[Work required]: Copy each line below that has "bmatrix".

Extracted data entries
=====

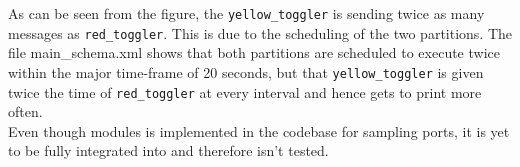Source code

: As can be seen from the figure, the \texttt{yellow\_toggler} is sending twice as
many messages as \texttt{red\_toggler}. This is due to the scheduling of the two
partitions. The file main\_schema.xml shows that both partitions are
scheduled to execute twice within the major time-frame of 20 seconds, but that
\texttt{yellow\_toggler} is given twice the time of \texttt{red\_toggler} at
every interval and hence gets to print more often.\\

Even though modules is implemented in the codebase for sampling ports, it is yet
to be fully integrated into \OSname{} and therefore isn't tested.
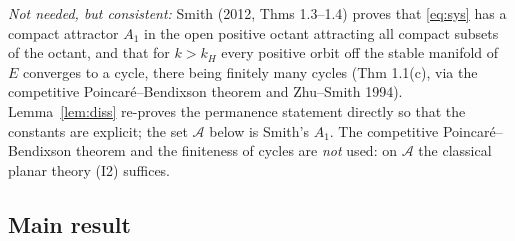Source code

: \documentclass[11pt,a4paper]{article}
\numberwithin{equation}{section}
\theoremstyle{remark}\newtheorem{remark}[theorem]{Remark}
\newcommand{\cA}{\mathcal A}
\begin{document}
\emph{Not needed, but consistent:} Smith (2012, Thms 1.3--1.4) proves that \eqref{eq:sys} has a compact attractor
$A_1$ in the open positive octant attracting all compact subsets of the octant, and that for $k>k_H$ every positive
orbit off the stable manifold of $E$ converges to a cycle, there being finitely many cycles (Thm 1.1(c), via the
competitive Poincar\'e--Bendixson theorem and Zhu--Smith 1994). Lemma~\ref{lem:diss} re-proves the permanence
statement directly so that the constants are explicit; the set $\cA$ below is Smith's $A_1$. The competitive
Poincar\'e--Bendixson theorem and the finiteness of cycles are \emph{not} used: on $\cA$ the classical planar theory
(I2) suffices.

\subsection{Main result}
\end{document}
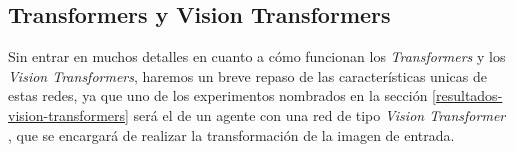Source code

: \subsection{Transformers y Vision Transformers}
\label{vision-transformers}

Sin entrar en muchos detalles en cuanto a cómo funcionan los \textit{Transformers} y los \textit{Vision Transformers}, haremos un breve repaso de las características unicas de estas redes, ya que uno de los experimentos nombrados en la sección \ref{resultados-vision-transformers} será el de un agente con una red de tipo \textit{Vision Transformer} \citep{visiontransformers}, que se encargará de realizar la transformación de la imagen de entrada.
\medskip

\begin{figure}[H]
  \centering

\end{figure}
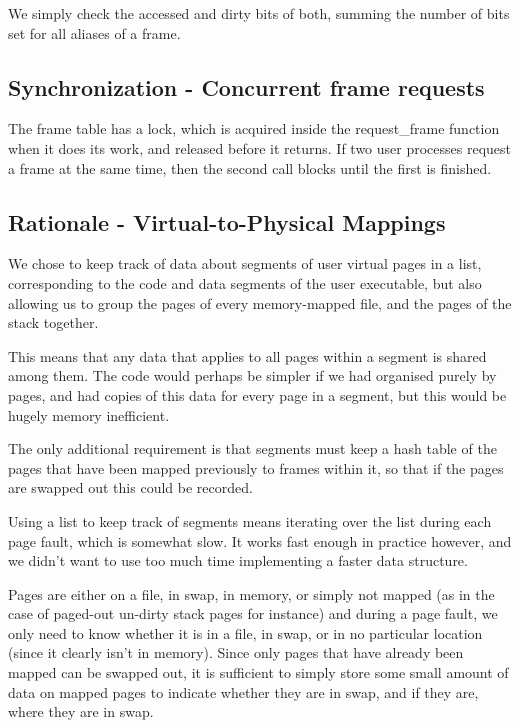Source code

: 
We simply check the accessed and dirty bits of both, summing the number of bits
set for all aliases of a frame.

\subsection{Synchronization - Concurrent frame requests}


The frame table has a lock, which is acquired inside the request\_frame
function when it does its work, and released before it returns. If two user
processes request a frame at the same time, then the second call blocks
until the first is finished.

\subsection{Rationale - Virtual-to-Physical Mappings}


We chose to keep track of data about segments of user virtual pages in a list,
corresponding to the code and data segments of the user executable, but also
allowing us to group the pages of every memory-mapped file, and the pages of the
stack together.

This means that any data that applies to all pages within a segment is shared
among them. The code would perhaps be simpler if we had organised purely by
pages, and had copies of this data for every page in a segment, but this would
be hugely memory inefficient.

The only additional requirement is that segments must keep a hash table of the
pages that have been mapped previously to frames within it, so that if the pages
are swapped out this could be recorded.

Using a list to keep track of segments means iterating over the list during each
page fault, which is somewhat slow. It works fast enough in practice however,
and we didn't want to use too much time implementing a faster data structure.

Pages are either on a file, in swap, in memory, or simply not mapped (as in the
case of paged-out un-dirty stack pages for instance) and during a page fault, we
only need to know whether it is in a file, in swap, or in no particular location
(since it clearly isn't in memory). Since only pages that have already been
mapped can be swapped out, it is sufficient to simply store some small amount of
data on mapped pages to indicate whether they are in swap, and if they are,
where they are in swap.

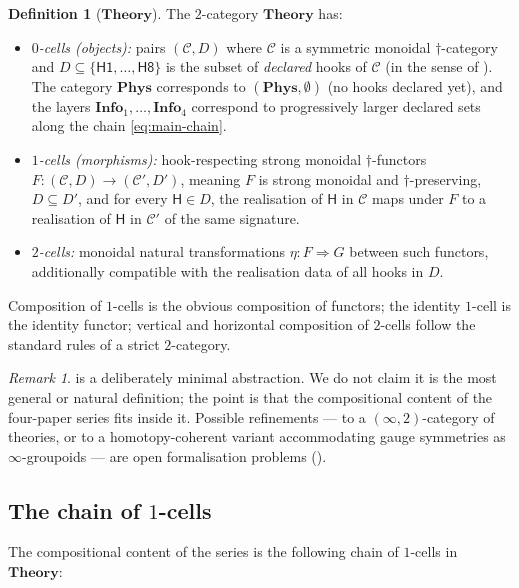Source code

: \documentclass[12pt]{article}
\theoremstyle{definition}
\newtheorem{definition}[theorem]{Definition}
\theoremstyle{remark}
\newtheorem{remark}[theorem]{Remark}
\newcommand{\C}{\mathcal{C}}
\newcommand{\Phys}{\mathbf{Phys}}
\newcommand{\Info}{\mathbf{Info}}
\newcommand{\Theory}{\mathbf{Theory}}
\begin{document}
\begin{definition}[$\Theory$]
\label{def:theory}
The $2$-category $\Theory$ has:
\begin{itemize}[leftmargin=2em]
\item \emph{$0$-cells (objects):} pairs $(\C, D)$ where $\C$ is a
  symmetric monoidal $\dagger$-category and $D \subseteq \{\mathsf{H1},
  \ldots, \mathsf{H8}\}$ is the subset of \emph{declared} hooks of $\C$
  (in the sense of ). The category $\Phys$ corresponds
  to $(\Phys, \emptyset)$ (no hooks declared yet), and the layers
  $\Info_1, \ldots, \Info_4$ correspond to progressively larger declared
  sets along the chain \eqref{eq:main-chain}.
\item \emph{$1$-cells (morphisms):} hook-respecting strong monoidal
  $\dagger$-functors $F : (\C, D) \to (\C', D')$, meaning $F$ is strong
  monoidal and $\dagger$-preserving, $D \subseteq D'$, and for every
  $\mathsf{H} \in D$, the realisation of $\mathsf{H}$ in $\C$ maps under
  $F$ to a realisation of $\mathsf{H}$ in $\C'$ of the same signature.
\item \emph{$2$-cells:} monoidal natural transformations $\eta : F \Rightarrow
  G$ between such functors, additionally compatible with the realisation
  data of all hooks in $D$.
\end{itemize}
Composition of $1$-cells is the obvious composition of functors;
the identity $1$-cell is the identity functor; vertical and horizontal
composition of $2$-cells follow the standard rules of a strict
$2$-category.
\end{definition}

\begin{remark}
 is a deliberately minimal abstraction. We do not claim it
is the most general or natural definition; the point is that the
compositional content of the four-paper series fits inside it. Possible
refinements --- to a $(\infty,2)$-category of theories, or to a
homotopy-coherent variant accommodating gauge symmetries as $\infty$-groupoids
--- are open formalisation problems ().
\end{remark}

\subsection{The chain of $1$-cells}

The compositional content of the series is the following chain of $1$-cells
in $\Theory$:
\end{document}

=====

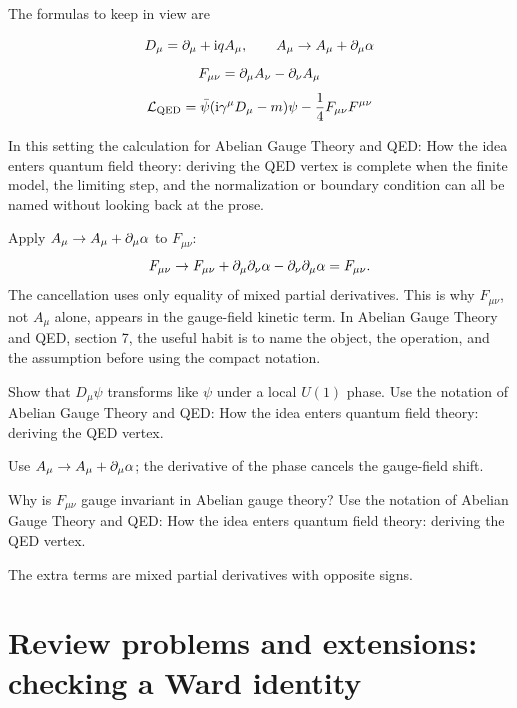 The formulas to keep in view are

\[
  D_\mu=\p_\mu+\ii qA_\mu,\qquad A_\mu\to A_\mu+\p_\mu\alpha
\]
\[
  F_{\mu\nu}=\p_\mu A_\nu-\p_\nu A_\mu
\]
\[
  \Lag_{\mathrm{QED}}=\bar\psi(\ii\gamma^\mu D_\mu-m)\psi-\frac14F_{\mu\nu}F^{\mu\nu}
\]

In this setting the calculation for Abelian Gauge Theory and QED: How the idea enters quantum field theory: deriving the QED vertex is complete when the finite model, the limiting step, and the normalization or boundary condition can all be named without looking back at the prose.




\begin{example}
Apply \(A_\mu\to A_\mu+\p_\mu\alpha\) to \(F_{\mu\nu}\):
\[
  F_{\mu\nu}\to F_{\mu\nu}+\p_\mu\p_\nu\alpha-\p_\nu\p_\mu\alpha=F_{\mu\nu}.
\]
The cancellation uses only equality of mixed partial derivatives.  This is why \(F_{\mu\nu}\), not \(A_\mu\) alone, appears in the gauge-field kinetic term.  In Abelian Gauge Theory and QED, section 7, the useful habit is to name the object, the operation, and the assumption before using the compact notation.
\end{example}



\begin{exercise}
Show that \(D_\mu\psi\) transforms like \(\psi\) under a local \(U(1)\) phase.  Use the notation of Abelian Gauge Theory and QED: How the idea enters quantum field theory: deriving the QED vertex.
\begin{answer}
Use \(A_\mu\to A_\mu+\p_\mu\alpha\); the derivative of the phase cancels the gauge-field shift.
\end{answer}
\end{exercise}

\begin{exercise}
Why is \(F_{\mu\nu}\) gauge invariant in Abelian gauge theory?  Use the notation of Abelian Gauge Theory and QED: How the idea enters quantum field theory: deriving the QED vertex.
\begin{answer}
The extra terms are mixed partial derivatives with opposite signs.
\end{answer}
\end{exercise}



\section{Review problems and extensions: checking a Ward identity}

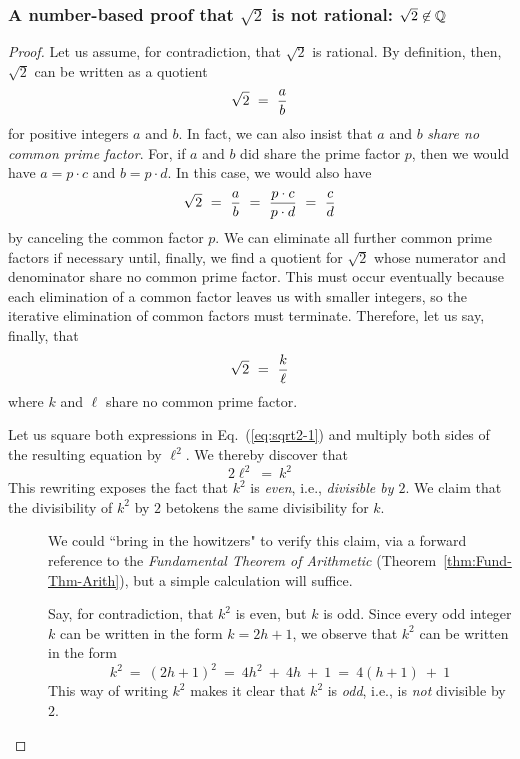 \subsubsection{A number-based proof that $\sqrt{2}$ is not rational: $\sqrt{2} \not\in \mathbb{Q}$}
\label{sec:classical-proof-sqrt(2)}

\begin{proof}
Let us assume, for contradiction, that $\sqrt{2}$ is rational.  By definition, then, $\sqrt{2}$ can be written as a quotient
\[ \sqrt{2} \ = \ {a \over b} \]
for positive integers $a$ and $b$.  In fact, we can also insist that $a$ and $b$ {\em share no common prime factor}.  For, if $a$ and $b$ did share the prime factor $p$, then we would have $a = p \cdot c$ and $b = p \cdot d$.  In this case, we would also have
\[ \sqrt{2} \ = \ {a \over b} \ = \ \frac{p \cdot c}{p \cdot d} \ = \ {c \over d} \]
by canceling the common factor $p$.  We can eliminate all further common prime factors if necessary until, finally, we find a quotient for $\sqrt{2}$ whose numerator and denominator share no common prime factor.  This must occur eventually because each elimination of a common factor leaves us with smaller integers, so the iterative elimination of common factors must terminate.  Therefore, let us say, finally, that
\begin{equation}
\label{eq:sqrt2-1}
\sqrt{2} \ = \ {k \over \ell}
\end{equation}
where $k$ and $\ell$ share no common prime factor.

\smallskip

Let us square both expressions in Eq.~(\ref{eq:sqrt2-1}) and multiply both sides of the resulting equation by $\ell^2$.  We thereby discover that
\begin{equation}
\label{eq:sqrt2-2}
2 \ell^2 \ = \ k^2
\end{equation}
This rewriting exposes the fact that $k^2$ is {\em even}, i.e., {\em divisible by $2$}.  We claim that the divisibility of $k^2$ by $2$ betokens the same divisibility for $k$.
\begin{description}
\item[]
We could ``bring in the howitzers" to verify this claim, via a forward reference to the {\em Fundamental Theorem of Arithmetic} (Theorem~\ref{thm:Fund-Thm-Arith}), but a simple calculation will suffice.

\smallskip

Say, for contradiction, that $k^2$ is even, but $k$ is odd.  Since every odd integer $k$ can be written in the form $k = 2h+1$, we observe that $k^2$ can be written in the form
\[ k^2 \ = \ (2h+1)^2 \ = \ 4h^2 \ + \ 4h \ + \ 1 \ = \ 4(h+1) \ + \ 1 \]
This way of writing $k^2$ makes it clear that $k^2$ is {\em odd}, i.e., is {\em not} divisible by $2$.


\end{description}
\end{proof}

=====

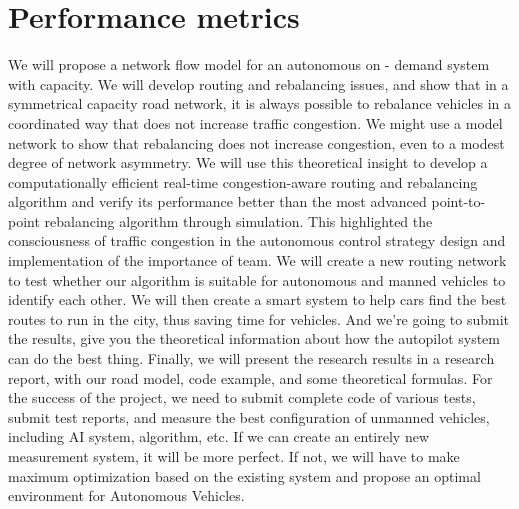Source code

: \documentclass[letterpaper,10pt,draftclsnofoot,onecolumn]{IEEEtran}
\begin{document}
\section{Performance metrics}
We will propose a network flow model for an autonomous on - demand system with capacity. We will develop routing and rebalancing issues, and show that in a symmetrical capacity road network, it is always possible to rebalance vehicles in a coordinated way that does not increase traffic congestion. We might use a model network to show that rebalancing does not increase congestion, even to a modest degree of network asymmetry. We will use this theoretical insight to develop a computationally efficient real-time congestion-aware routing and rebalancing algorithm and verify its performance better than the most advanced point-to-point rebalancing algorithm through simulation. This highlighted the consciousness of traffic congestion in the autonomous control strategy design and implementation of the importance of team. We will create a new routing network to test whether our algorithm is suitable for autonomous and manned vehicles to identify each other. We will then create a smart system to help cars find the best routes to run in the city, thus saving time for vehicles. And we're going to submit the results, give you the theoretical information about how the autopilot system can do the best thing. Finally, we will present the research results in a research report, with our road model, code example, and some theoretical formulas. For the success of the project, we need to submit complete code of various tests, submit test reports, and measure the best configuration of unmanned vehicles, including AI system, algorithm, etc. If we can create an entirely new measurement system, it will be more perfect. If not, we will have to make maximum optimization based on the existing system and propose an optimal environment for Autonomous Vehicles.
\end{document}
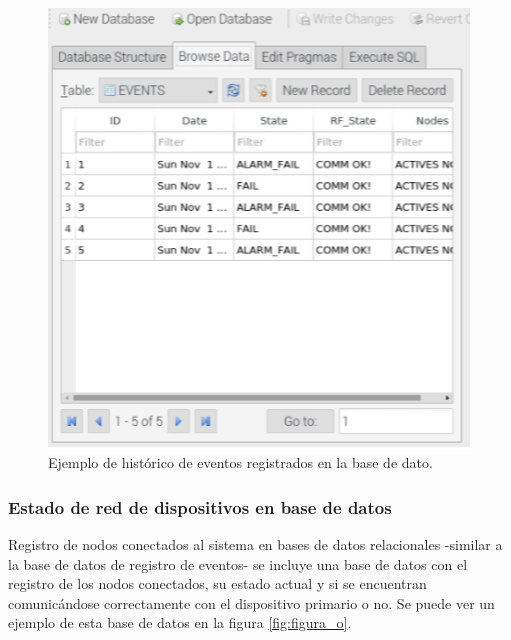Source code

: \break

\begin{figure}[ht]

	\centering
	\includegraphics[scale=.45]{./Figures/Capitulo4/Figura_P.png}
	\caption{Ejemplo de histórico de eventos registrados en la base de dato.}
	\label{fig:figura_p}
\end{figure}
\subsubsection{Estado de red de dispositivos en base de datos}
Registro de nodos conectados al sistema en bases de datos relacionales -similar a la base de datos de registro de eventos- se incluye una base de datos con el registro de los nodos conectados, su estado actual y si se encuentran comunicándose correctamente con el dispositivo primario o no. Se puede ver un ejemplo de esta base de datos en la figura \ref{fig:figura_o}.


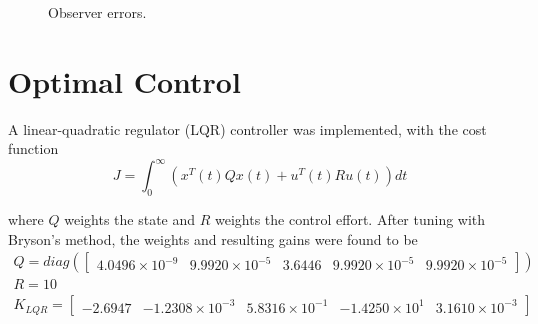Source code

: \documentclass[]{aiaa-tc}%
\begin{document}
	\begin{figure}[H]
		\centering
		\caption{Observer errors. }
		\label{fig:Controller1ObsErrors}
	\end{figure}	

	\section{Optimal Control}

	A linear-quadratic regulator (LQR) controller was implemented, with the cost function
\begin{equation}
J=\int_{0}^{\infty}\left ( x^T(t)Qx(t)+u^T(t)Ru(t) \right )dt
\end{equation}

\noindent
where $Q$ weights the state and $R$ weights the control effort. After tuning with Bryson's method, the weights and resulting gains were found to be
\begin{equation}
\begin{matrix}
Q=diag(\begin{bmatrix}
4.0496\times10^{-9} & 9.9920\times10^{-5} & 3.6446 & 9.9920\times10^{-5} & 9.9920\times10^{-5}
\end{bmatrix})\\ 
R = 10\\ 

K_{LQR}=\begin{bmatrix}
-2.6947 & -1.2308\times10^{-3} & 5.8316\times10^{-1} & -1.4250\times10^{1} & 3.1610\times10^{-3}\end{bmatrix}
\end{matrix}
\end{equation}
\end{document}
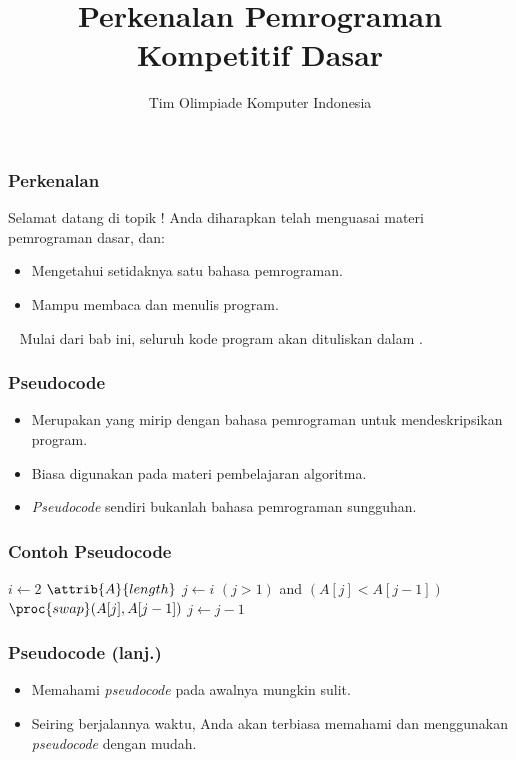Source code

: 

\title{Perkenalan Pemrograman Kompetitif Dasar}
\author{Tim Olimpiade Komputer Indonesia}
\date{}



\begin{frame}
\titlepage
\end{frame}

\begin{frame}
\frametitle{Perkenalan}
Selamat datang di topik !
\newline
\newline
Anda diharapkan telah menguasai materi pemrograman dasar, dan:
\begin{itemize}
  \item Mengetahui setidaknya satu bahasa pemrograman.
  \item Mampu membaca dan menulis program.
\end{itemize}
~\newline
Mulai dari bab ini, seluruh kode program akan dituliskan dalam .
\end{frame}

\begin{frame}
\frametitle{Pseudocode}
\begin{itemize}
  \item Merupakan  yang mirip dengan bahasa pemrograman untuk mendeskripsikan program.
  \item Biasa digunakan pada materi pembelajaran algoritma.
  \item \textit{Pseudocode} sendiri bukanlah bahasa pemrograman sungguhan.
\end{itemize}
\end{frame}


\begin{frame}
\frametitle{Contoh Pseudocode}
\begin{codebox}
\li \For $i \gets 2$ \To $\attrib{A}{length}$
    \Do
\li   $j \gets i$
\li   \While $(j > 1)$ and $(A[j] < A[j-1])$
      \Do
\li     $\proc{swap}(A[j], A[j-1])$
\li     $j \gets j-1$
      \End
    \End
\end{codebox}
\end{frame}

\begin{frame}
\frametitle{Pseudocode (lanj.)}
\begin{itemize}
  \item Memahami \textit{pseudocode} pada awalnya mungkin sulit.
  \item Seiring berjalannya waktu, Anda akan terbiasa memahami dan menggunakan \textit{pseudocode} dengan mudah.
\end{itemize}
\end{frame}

=====

[Task answer]:
Q=diag(\begin{bmatrix}
\end{bmatrix})\\ 
K_{LQR}=\begin{bmatrix}
-2.6947 & -1.2308\times10^{-3} & 5.8316\times10^{-1} & -1.4250\times10^{1} & 3.1610\times10^{-3}\end{bmatrix}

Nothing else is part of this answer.